Долго, мучительно думал Аким о своей судьбе и чувствовал, что где-то, на каком-то повороте жизненной дороги оступился, остался один… Даже маленькая топтушка Маша, младшая дочь, и та, когда хочешь нести ее на руках, возражает, пыхтя: «Я тяма!» Ишь ты — от горшка два вершка, а тоже «сама»!

Вот они какие нынче! Егорка — так тот с головы до ног вылитая Фенька! Что ни слово — у нее взято. Персона, и не говори, какая самостоятельная. Бывало, дети идут следом за отцом, а теперь норовят без зазрения совести вперед. Бывало, в дом, как в крепость, тащат все, а теперь только и глядят что-нибудь унести в колхоз. Только и слышишь — не «мое», а «наше». Никак не укладывается это в понятии Акима. Еще бы — какой же хозяин не откроет своих ворот добру? Он и сам, где можно, никогда не обижал себя.

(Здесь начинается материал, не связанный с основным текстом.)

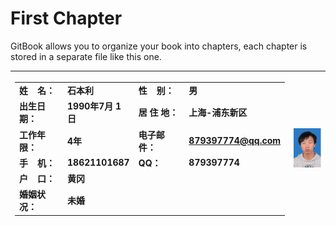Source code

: # First Chapter

GitBook allows you to organize your book into chapters, each chapter is stored in a separate file like this one.

| <table><tr><td>姓    名： </td><td>石本利 </td><td>性    别： </td><td>男</td></tr><tr><td>出生日期：</td><td>1990年7月 1日 </td><td>居 住 地： </td><td>上海-浦东新区</td></tr><tr><td>工作年限：</td><td>4年</td><td>电子邮件：</td><td>879397774@qq.com </td></tr><tr><td>手    机： </td><td>18621101687</td><td>QQ：</td><td>879397774</td></tr><tr><td>户    口： </td><td>黄冈</td></tr><tr><td>婚姻状况：</td><td>未婚</td></tr></table> | ![](/assets/photos.png) |
| :--- | ---: |




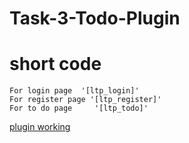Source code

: # Task-3-Todo-Plugin
  # short code
    For login page  '[ltp_login]'
    For register page '[ltp_register]'
    For to do page     '[ltp_todo]'

[plugin working](https://drive.google.com/file/d/16zynrLB0KxeyacJgb5v6AWgP8uttQ8KQ/view?usp=drive_link)
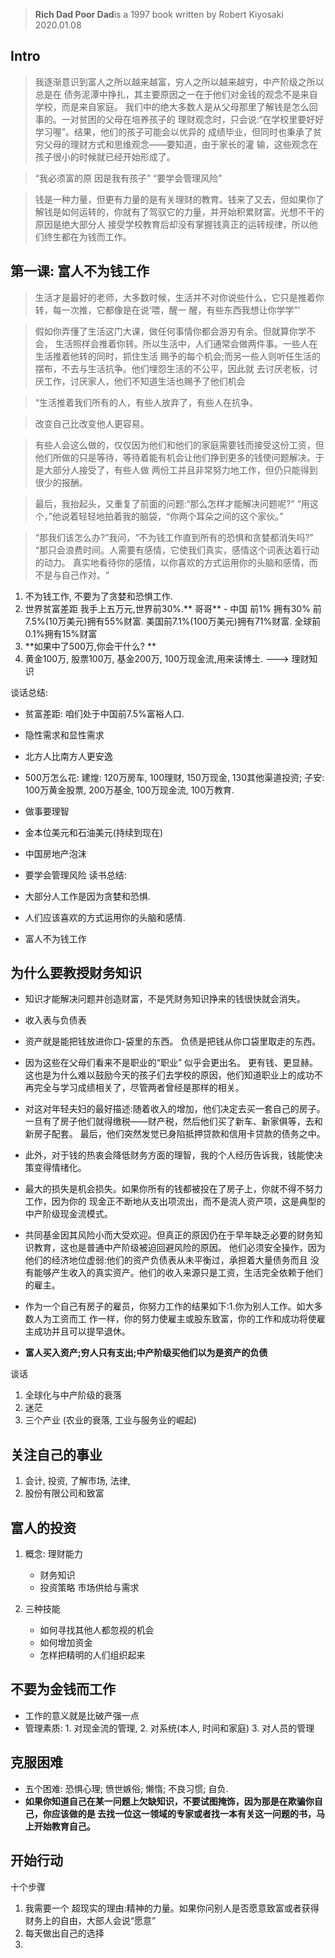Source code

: > **Rich Dad Poor Dad**is a 1997 book written by Robert Kiyosaki
> 2020.01.08

## Intro
> 我逐渐意识到富人之所以越来越富，穷人之所以越来越穷，中产阶级之所以总是在 债务泥潭中挣扎，其主要原因之一在于他们对金钱的观念不是来自学校，而是来自家庭。
我们中的绝大多数人是从父母那里了解钱是怎么回事的。一对贫困的父母在培养孩子的 理财观念时，只会说:“在学校里要好好学习喔”。结果，他们的孩子可能会以优异的 成绩毕业，但同时也秉承了贫穷父母的理财方式和思维观念——要知道，由于家长的灌 输，这些观念在孩子很小的时候就已经开始形成了。

> “我必须富的原 因是我有孩子”
>  “要学会管理风险”

>  钱是一种力量，但更有力量的是有关理财的教育。钱来了又去，但如果你了解钱是如何运转的，你就有了驾驭它的力量，并开始积累财富。光想不干的原因是绝大部分人 接受学校教育后却没有掌握钱真正的运转规律，所以他们终生都在为钱而工作。

 ## 第一课: 富人不为钱工作

> 生活才是最好的老师，大多数时候，生活并不对你说些什么，它只是推着你转，每一次推，它都像是在说‘喂，醒一 醒，有些东西我想让你学学”’

>  假如你弄懂了生活这门大课，做任何事情你都会游刃有余。但就算你学不会， 生活照样会推着你转。所以生活中，人们通常会做两件事。一些人在生活推着他转的同时，抓住生活 赐予的每个机会;而另一些人则听任生活的摆布，不去与生活抗争。他们埋怨生活的不公平，因此就 去讨厌老板，讨厌工作，讨厌家人，他们不知道生活也赐予了他们机会

> “生活推着我们所有的人，有些人放弃了，有些人在抗争。

> 改变自己比改变他人更容易。

> 有些人会这么做的，仅仅因为他们和他们的家庭需要钱而接受这份工资，但他们所做的只是等待，等待着能有机会让他们挣到更多的钱使问题解决。于是大部分人接受了，有些人做 两份工并且非常努力地工作，但仍只能得到很少的报酬。

> 最后，我抬起头，又重复了前面的问题:“那么怎样才能解决问题呢?” “用这个，”他说着轻轻地拍着我的脑袋，“你两个耳朵之间的这个家伙。”

> “那我们该怎么办?”我问，“不为钱工作直到所有的恐惧和贪婪都消失吗?” “那只会浪费时间。人需要有感情，它使我们真实，感情这个词表达着行动的动力。 真实地看待你的感情，以你喜欢的方式运用你的头脑和感情，而不是与自己作对。“

1. 不为钱工作, 不要为了贪婪和恐惧工作.
2. 世界贫富差距  我手上五万元,世界前30%.** 哥哥**
		- 中国 前1% 拥有30% 前7.5%(10万美元)拥有55%财富.  美国前7.1%(100万美元)拥有71%财富. 全球前0.1%拥有15%财富
3. **如果中了500万,你会干什么? **
4. 黄金100万, 股票100万, 基金200万, 100万现金流,用来读博士. ---> 理财知识

谈话总结:
- 贫富差距: 咱们处于中国前7.5%富裕人口.
- 隐性需求和显性需求
- 北方人比南方人更安逸
- 500万怎么花: 建煌: 120万房车, 100理财, 150万现金, 130其他渠道投资; 子安: 100万黄金股票, 200万基金, 100万现金流, 100万教育.
- 做事要理智
- 金本位美元和石油美元(持续到现在)
- 中国房地产泡沫

- 要学会管理风险
读书总结:
- 大部分人工作是因为贪婪和恐惧.
- 人们应该喜欢的方式运用你的头脑和感情.
- 富人不为钱工作

## 为什么要教授财务知识

- 知识才能解决问题并创造财富，不是凭财务知识挣来的钱很快就会消失。

- 收入表与负债表

- 资产就是能把钱放进你口-袋里的东西。
	负债是把钱从你口袋里取走的东西。

- 因为这些在父母们看来不是职业的“职业” 似乎会更出名。
更有钱、更显赫。这也是为什么难以鼓励今天的孩子们去学校的原因，他们知道职业上的成功不 再完全与学习成绩相关了，尽管两者曾经是那样的相关。

- 对这对年轻夫妇的最好描述:随着收入的增加，他们决定去买一套自己的房子。一旦有了房子他们就得缴税——财产税，然后他们买了新车、新家俱等，去和新房子配套。 最后，他们突然发觉已身陷抵押贷款和信用卡贷款的债务之中。

- 此外，对于钱的热衷会降低财务方面的理智，我的个人经历告诉我，钱能使决策变得情绪化。


- 最大的损失是机会损失。如果你所有的钱都被投在了房子上，你就不得不努力工作，因为你的 现金正不断地从支出项流出，而不是流人资产项，这是典型的中产阶级现金流模式。

- 共同基金因其风险小而大受欢迎。但真正的原因仍在于早年缺乏必要的财务知识教育，这也是普通中产阶级被迫回避风险的原因。 他们必须安全操作，因为他们的经济地位虚弱:他们的资产负债表从未平衡过，承担着大量债务而且 没有能够产生收入的真实资产。他们的收入来源只是工资，生活完全依赖于他们的雇主。

- 作为一个自己有房子的雇员，你努力工作的结果如下:1.你为别人工作。如大多数人为工资而工 作一样，你的努力使雇主或股东致富，你的工作和成功将使雇主成功并且可以提早退休。

-  **富人买入资产;穷人只有支出;中产阶级买他们以为是资产的负债**

谈话
1. 全球化与中产阶级的衰落
2. 迷茫
3. 三个产业 (农业的衰落, 工业与服务业的崛起)

## 关注自己的事业
1. 会计, 投资, 了解市场, 法律,
2. 股份有限公司和致富

## 富人的投资
1. 概念: 理财能力
	- 财务知识
	- 投资策略
市场供给与需求

2. 三种技能
	- 如何寻找其他人都忽视的机会
	- 如何增加资金
	- 怎样把精明的人们组织起来

## 不要为金钱而工作
- 工作的意义就是比破产强一点
- 管理素质: 1. 对现金流的管理, 2. 对系统(本人, 时间和家庭) 3. 对人员的管理

## 克服困难
- 五个困难: 恐惧心理; 愤世嫉俗; 懒惰; 不良习惯; 自负.
- **如果你知道自己在某一问题上欠缺知识，不要试图掩饰，因为那是在欺骗你自己，你应该做的是 去找一位这一领域的专家或者找一本有关这一问题的书，马上开始教育自己。**

## 开始行动
十个步骤

1. 我需要一个 超现实的理由:精神的力量。如果你问别人是否愿意致富或者获得财务上的自由，大部人会说“愿意”
2. 每天做出自己的选择
3. 
<!--stackedit_data:
eyJoaXN0b3J5IjpbMTYzNzcwMTkyNSw4NDQ3ODAxMTksMjA3Nj
c1MDE3MiwtMjA4ODYzMzMxMywxNzgwMzQ3MjM3LC00OTA4NTE2
NDAsMTQyMjEzMjI2LC0zNDk4NDEwOCwtODc4MzMwMDM3LDE5OT
Y5MTgwNzksMzA1MjY4NjYxLC00MDQzNDk5MDMsOTM5OTkxODA4
LC04NjM2NzE5MTEsMTcxMjc3MzEwOCwtMTY5MjY5MjUyNiwyMj
U3Njg0ODAsMzA1MDMwODA4LC00NjQ4NzI5MjAsMTc3Nzc4NDQ4
XX0=
-->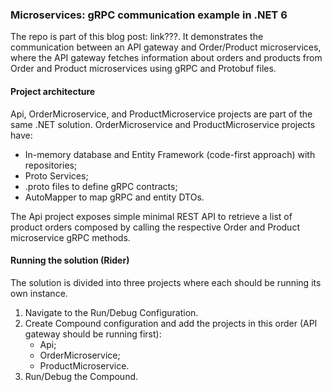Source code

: ### Microservices: gRPC communication example in .NET 6

The repo is part of this blog post: link???. It demonstrates the communication between an API gateway and Order/Product microservices,
where the API gateway fetches information about orders and products from Order and Product microservices using gRPC and Protobuf files.

#### Project architecture

Api, OrderMicroservice, and ProductMicroservice projects are part of the same .NET solution. OrderMicroservice and ProductMicroservice projects have:
- In-memory database and Entity Framework (code-first approach) with repositories;
- Proto Services;
- .proto files to define gRPC contracts;
- AutoMapper to map gRPC and entity DTOs.

The Api project exposes simple minimal REST API to retrieve a list of product orders composed by calling the respective Order and Product microservice gRPC methods.

#### Running the solution (Rider)
The solution is divided into three projects where each should be running its own instance.
1. Navigate to the Run/Debug Configuration.
2. Create Compound configuration and add the projects in this order (API gateway should be running first):
   - Api;
   - OrderMicroservice;
   - ProductMicroservice.
3. Run/Debug the Compound.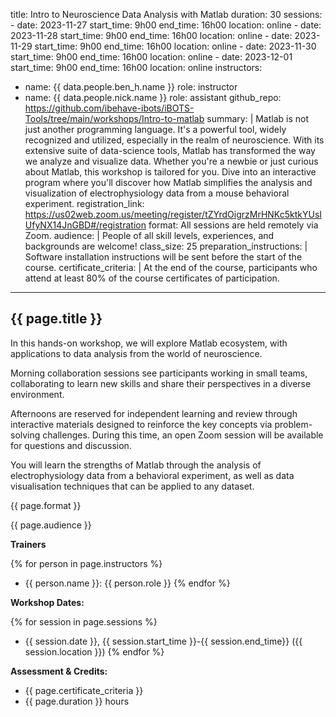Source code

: title: Intro to Neuroscience Data Analysis with Matlab
duration: 30
sessions: 
    - date: 2023-11-27
      start_time: 9h00
      end_time: 16h00
      location: online
    - date: 2023-11-28
      start_time: 9h00
      end_time: 16h00
      location: online
    - date: 2023-11-29
      start_time: 9h00
      end_time: 16h00
      location: online
    - date: 2023-11-30
      start_time: 9h00
      end_time: 16h00
      location: online
    - date: 2023-12-01
      start_time: 9h00
      end_time: 16h00
      location: online
instructors:
  - name: {{ data.people.ben_h.name }}
    role: instructor
  - name: {{ data.people.nick.name }}
    role: assistant
github_repo: https://github.com/ibehave-ibots/iBOTS-Tools/tree/main/workshops/Intro-to-matlab
summary: |
    Matlab is not just another programming language. It's a powerful tool, widely
    recognized and utilized, especially in the realm of neuroscience. With its
    extensive suite of data-science tools, Matlab has transformed the way we
    analyze and visualize data. Whether you're a newbie or just curious about
    Matlab, this workshop is tailored for you. Dive into an interactive program
    where you'll discover how Matlab simplifies the analysis and visualization of
    electrophysiology data from a mouse behavioral experiment.
registration_link: https://us02web.zoom.us/meeting/register/tZYrdOigrzMrHNKc5ktkYUsIUfyNX14JnGBD#/registration
format: All sessions are held remotely via Zoom.
audience: |
    People of all skill levels, experiences, and backgrounds are welcome!
class_size: 25
preparation_instructions: |
    Software installation instructions will be sent before the start of the course.
certificate_criteria: | 
    At the end of the course, participants who attend at least 80% of the course certificates of participation.
--- 

## {{ page.title }}

In this hands-on workshop, we will explore Matlab ecosystem, with applications to data analysis from the world of neuroscience.

Morning collaboration sessions see participants working in small teams, collaborating to learn new skills and share their perspectives in a diverse environment.

Afternoons are reserved for independent learning and review through interactive materials designed to reinforce the key concepts via problem-solving challenges. During this time, an open Zoom session will be available for questions and discussion.

You will learn the strengths of Matlab through the analysis of electrophysiology data from a behavioral experiment, as well as data visualisation techniques that can be applied to any dataset.

{{ page.format }}

{{ page.audience }}

**Trainers**

{% for person in page.instructors %}
  - {{ person.name }}: {{ person.role }}
{% endfor %}

**Workshop Dates:**

{% for session in page.sessions %}
- {{ session.date }}, {{ session.start_time }}-{{ session.end_time}} ({{ session.location }})
{% endfor %}


**Assessment & Credits:**

- {{ page.certificate_criteria }}
- {{ page.duration }} hours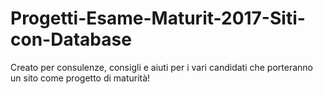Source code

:# Progetti-Esame-Maturit-2017-Siti-con-Database
Creato per consulenze, consigli e aiuti per i vari candidati che porteranno un sito come progetto di maturità!

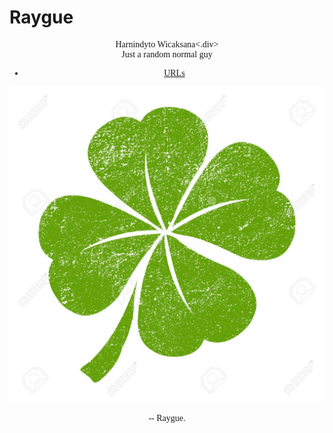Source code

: ---
---

# Raygue

<div style="text-align: center;font-family:URW Chancery L, cursive;">Harnindyto Wicaksana<.div>
<div style="text-align: center;font-family:URW Chancery L, cursive;">Just a random normal guy</div>

* [URLs](URLs/)


<img src="49536725-lucky-irish-clover-leaf.jpg" style="max-height:37vh">

-- Raygue.

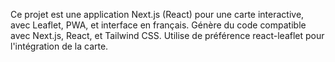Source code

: <!-- Use this file to provide workspace-specific custom instructions to Copilot. For more details, visit https://code.visualstudio.com/docs/copilot/copilot-customization#_use-a-githubcopilotinstructionsmd-file -->

Ce projet est une application Next.js (React) pour une carte interactive, avec Leaflet, PWA, et interface en français. Génère du code compatible avec Next.js, React, et Tailwind CSS. Utilise de préférence react-leaflet pour l'intégration de la carte.
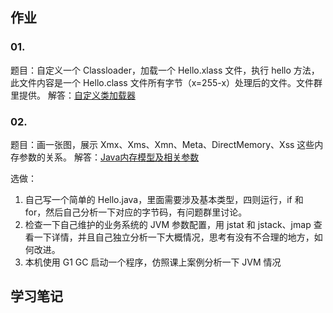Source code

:## 作业

### 01. 

题目：自定义一个 Classloader，加载一个 Hello.xlass 文件，执行 hello 方法，此文件内容是一个 Hello.class 文件所有字节（x=255-x）处理后的文件。文件群里提供。
解答：[自定义类加载器](com/prik/work01/MyClassLoader.java)

### 02. 

题目：画一张图，展示 Xmx、Xms、Xmn、Meta、DirectMemory、Xss 这些内存参数的关系。
解答：[Java内存模型及相关参数](Java内存模型及相关参数.jpg)

选做：
1. 自己写一个简单的 Hello.java，里面需要涉及基本类型，四则运行，if 和 for，然后自己分析一下对应的字节码，有问题群里讨论。
2. 检查一下自己维护的业务系统的 JVM 参数配置，用 jstat 和 jstack、jmap 查看一下详情，并且自己独立分析一下大概情况，思考有没有不合理的地方，如何改进。
3. 本机使用 G1 GC 启动一个程序，仿照课上案例分析一下 JVM 情况

## 学习笔记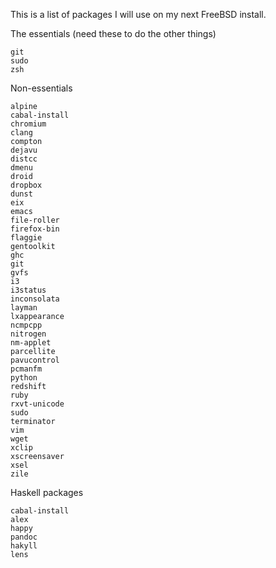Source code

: This is a list of packages I will use on my next FreeBSD install.

The essentials (need these to do the other things)

    git
    sudo
    zsh

Non-essentials

    alpine
    cabal-install
    chromium
    clang
    compton
    dejavu
    distcc
    dmenu
    droid
    dropbox
    dunst
    eix
    emacs
    file-roller
    firefox-bin
    flaggie
    gentoolkit
    ghc
    git
    gvfs
    i3
    i3status
    inconsolata
    layman
    lxappearance
    ncmpcpp
    nitrogen
    nm-applet
    parcellite
    pavucontrol
    pcmanfm
    python
    redshift
    ruby
    rxvt-unicode
    sudo
    terminator
    vim
    wget
    xclip
    xscreensaver
    xsel
    zile

Haskell packages

    cabal-install
    alex
    happy
    pandoc
    hakyll
    lens
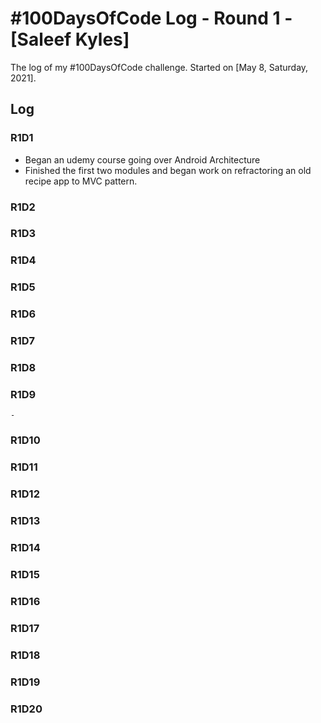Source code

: # #100DaysOfCode Log - Round 1 - [Saleef Kyles]

The log of my #100DaysOfCode challenge. Started on [May 8, Saturday, 2021].

## Log

### R1D1 
 - Began an udemy course going over Android Architecture
 - Finished the first two modules and began work on refractoring an old recipe app to MVC pattern.
    

### R1D2


### R1D3

### R1D4



### R1D5
   

### R1D6
   
### R1D7
  

### R1D8
  
### R1D9
    -
### R1D10
### R1D11
### R1D12
### R1D13
### R1D14
### R1D15
### R1D16
### R1D17
### R1D18
### R1D19
### R1D20
    
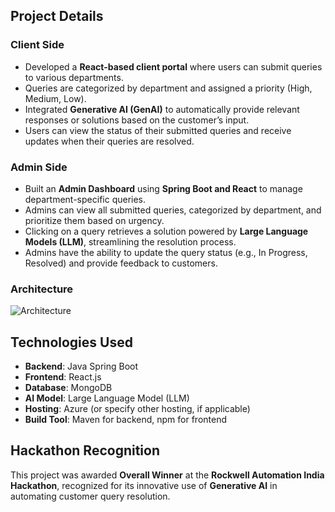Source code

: ## Project Details

### Client Side
- Developed a **React-based client portal** where users can submit queries to various departments.
- Queries are categorized by department and assigned a priority (High, Medium, Low).
- Integrated **Generative AI (GenAI)** to automatically provide relevant responses or solutions based on the customer’s input.
- Users can view the status of their submitted queries and receive updates when their queries are resolved.

### Admin Side
- Built an **Admin Dashboard** using **Spring Boot and React** to manage department-specific queries.
- Admins can view all submitted queries, categorized by department, and prioritize them based on urgency.
- Clicking on a query retrieves a solution powered by **Large Language Models (LLM)**, streamlining the resolution process.
- Admins have the ability to update the query status (e.g., In Progress, Resolved) and provide feedback to customers.


### Architecture
![Architecture](/architecture.png)
## Technologies Used

- **Backend**: Java Spring Boot
- **Frontend**: React.js
- **Database**: MongoDB
- **AI Model**: Large Language Model (LLM)
- **Hosting**: Azure (or specify other hosting, if applicable)
- **Build Tool**: Maven for backend, npm for frontend

## Hackathon Recognition

This project was awarded **Overall Winner** at the **Rockwell Automation India Hackathon**, recognized for its innovative use of **Generative AI** in automating customer query resolution.
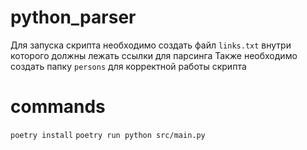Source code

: # python_parser
Для запуска скрипта необходимо создать файл `links.txt` внутри которого должны лежать ссылки для парсинга
Также необходимо создать папку `persons` для корректной работы скрипта 

# commands 
`poetry install`
`poetry run python src/main.py`
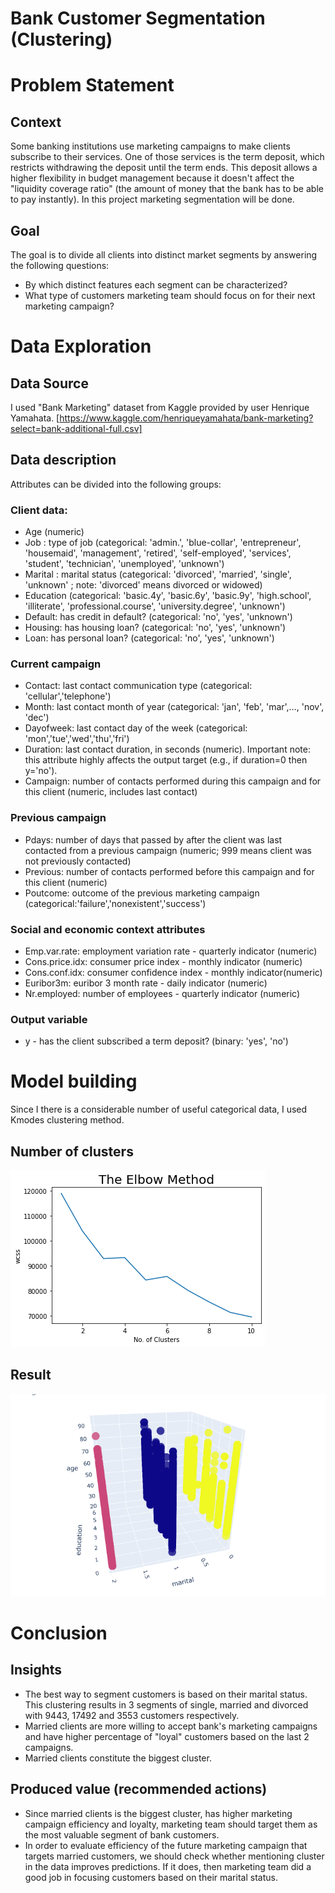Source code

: # Bank Customer Segmentation (Clustering)

# Problem Statement
## Context
Some banking institutions use marketing campaigns to make clients subscribe to their services. One of those services is the term deposit, which restricts withdrawing the deposit until the term ends. This deposit allows a higher flexibility in budget management because it doesn't affect the "liquidity coverage ratio" (the amount of money that the bank has to be able to pay instantly). In this project marketing segmentation will be done.

## Goal
The goal is to divide all clients into distinct market segments by answering the following questions:
* By which distinct features each segment can be characterized?
* What type of customers marketing team should focus on for their next marketing campaign?

# Data Exploration
## Data Source
I used "Bank Marketing" dataset from Kaggle provided by user Henrique Yamahata. [https://www.kaggle.com/henriqueyamahata/bank-marketing?select=bank-additional-full.csv]

## Data description
Attributes can be divided into the following groups:

### Client data:
* Age (numeric)
* Job : type of job (categorical: 'admin.', 'blue-collar', 'entrepreneur', 'housemaid', 'management', 'retired', 'self-employed', 'services', 'student', 'technician', 'unemployed', 'unknown')
* Marital : marital status (categorical: 'divorced', 'married', 'single', 'unknown' ; note: 'divorced' means divorced or widowed)
* Education (categorical: 'basic.4y', 'basic.6y', 'basic.9y', 'high.school', 'illiterate', 'professional.course', 'university.degree', 'unknown')
* Default: has credit in default? (categorical: 'no', 'yes', 'unknown')
* Housing: has housing loan? (categorical: 'no', 'yes', 'unknown')
* Loan: has personal loan? (categorical: 'no', 'yes', 'unknown')

### Current campaign
* Contact: last contact communication type (categorical: 'cellular','telephone')
* Month: last contact month of year (categorical: 'jan', 'feb', 'mar',…, 'nov', 'dec')
* Dayofweek: last contact day of the week (categorical: 'mon','tue','wed','thu','fri')
* Duration: last contact duration, in seconds (numeric). Important note: this attribute highly affects the output target (e.g., if duration=0 then y='no').
* Campaign: number of contacts performed during this campaign and for this client (numeric, includes last contact)

### Previous campaign 
* Pdays: number of days that passed by after the client was last contacted from a previous campaign (numeric; 999 means client was not previously contacted)
* Previous: number of contacts performed before this campaign and for this client (numeric)
* Poutcome: outcome of the previous marketing campaign (categorical:'failure','nonexistent','success')

### Social and economic context attributes
* Emp.var.rate: employment variation rate - quarterly indicator (numeric)
* Cons.price.idx: consumer price index - monthly indicator (numeric)
* Cons.conf.idx: consumer confidence index - monthly indicator(numeric)
* Euribor3m: euribor 3 month rate - daily indicator (numeric)
* Nr.employed: number of employees - quarterly indicator (numeric)

### Output variable
* y - has the client subscribed a term deposit? (binary: 'yes', 'no')

# Model building
Since I there is a considerable number of useful categorical data, I used Kmodes clustering method.

## Number of clusters
![Elbow Method](https://github.com/aza-atabayev/bank-marketing-clustering/blob/master/images/elbow.png?raw=true)

## Result
![Elbow Method](https://github.com/aza-atabayev/bank-marketing-clustering/blob/master/images/newplot.png?raw=true)

# Conclusion
## Insights
* The best way to segment customers is based on their marital status. This clustering results in 3 segments of single, married and divorced with 9443, 17492 and 3553 customers respectively.
* Married clients are more willing to accept bank's marketing campaigns and have higher percentage of "loyal" customers based on the last 2 campaigns.
* Married clients constitute the biggest cluster.

## Produced value (recommended actions)
* Since married clients is the biggest cluster, has higher marketing campaign efficiency and loyalty, marketing team should target them as the most valuable segment of bank customers.
* In order to evaluate efficiency of the future marketing campaign that targets married customers, we should check whether mentioning cluster in the data improves predictions. If it does, then marketing team did a good job in focusing customers based on their marital status.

В прошлом году, осенью, когда озеленяли село, Акиму пришлось вести аллею вдоль улицы, на которой стоял его дом. Везде Аким сажал топольки, а против своего дома взял да и прикопал пять рябинок, потом подумал и добавил еще черемуху. «Пусть повеселей будет, чем у соседей!»

А вот на этой самой дороге, за мостом, Аким принял другой, куда больший грех. Не ограбил и не убил никого. Нет. Боже упаси, такого с ним никогда не бывало! А вышло совсем вроде из-за пустяка. Посадили школьники в поле, по краям дорожного полотна, яблоньки. Шел как-то Аким с работы и думает: «Ну и глупые же эти мальчишки — сажают деревца где не надо. Появятся яблоки — обломают к черту, засохнет вся краса». Взял как-то, встал среди ночи, пошел на поле, вырыл с десяток яблонек и тайно, под покровом темноты, принес домой, посадил за своим двором.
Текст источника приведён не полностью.